Die Frau des Germanen
machte sich
auf nach Rom! Was Hilger nicht geschafft hatte, gelang nun |399| ihr. Wie dankbar war sie dem Schicksal, das ihr diesen Wunsch erfüllte!
Sie betrachtete die Frauen, die neben ihr saßen. Sklavinnen! Bald würde sie selbst die Herrin vieler Sklavinnen sein und in
einem gut gepolsterten Reisewagen sitzen wie die edle Severina.

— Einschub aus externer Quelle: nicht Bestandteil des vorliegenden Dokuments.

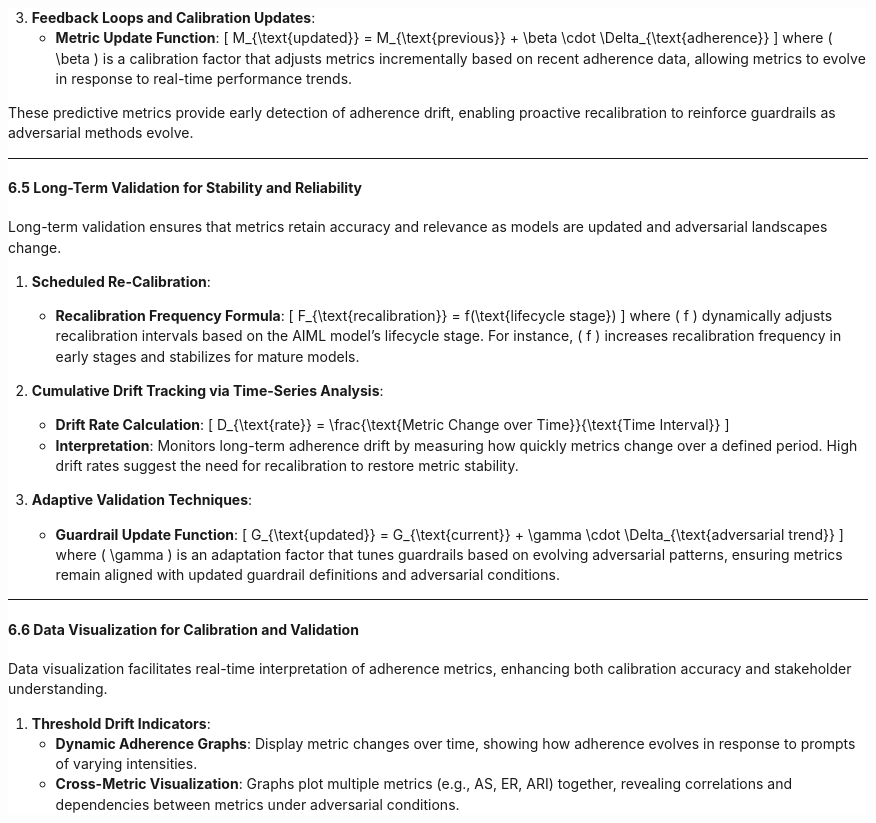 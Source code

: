 3. **Feedback Loops and Calibration Updates**:
   - **Metric Update Function**:
     \[
     M_{\text{updated}} = M_{\text{previous}} + \beta \cdot \Delta_{\text{adherence}}
     \]
     where \( \beta \) is a calibration factor that adjusts metrics incrementally based on recent adherence data, allowing metrics to evolve in response to real-time performance trends.

These predictive metrics provide early detection of adherence drift, enabling proactive recalibration to reinforce guardrails as adversarial methods evolve.

---

#### 6.5 Long-Term Validation for Stability and Reliability

Long-term validation ensures that metrics retain accuracy and relevance as models are updated and adversarial landscapes change.

1. **Scheduled Re-Calibration**:
   - **Recalibration Frequency Formula**:
     \[
     F_{\text{recalibration}} = f(\text{lifecycle stage})
     \]
     where \( f \) dynamically adjusts recalibration intervals based on the AIML model’s lifecycle stage. For instance, \( f \) increases recalibration frequency in early stages and stabilizes for mature models.

2. **Cumulative Drift Tracking via Time-Series Analysis**:
   - **Drift Rate Calculation**:
     \[
     D_{\text{rate}} = \frac{\text{Metric Change over Time}}{\text{Time Interval}}
     \]
   - **Interpretation**: Monitors long-term adherence drift by measuring how quickly metrics change over a defined period. High drift rates suggest the need for recalibration to restore metric stability.

3. **Adaptive Validation Techniques**:
   - **Guardrail Update Function**:
     \[
     G_{\text{updated}} = G_{\text{current}} + \gamma \cdot \Delta_{\text{adversarial trend}}
     \]
     where \( \gamma \) is an adaptation factor that tunes guardrails based on evolving adversarial patterns, ensuring metrics remain aligned with updated guardrail definitions and adversarial conditions.

---

#### 6.6 Data Visualization for Calibration and Validation

Data visualization facilitates real-time interpretation of adherence metrics, enhancing both calibration accuracy and stakeholder understanding.

1. **Threshold Drift Indicators**:
   - **Dynamic Adherence Graphs**: Display metric changes over time, showing how adherence evolves in response to prompts of varying intensities.
   - **Cross-Metric Visualization**: Graphs plot multiple metrics (e.g., AS, ER, ARI) together, revealing correlations and dependencies between metrics under adversarial conditions.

Flavus hatte es ihr versprochen. »Aber diesmal muss alles gut gehen«, hatte er gesagt. »Das ist deine letzte Chance.«
Und diesmal war alles gut gegangen. Flavus konnte zufrieden mit ihr sein. Als sie am frühen Morgen in sein Zelt geschlüpft
war, hatte er ihr gezeigt, wie zufrieden er war. Nur daran hatte sie gedacht, als sie sich während der Nacht in die Teutoburg
schlich. Sie kannte die Schlupflöcher, sie wusste, wie man ungesehen in die Burg kam, dass sie am Fuß der alten Eiche nur
einen schweren Stein beiseiteschieben musste, damit sich das Loch im Gemäuer auftat, das für Inaja groß genug war.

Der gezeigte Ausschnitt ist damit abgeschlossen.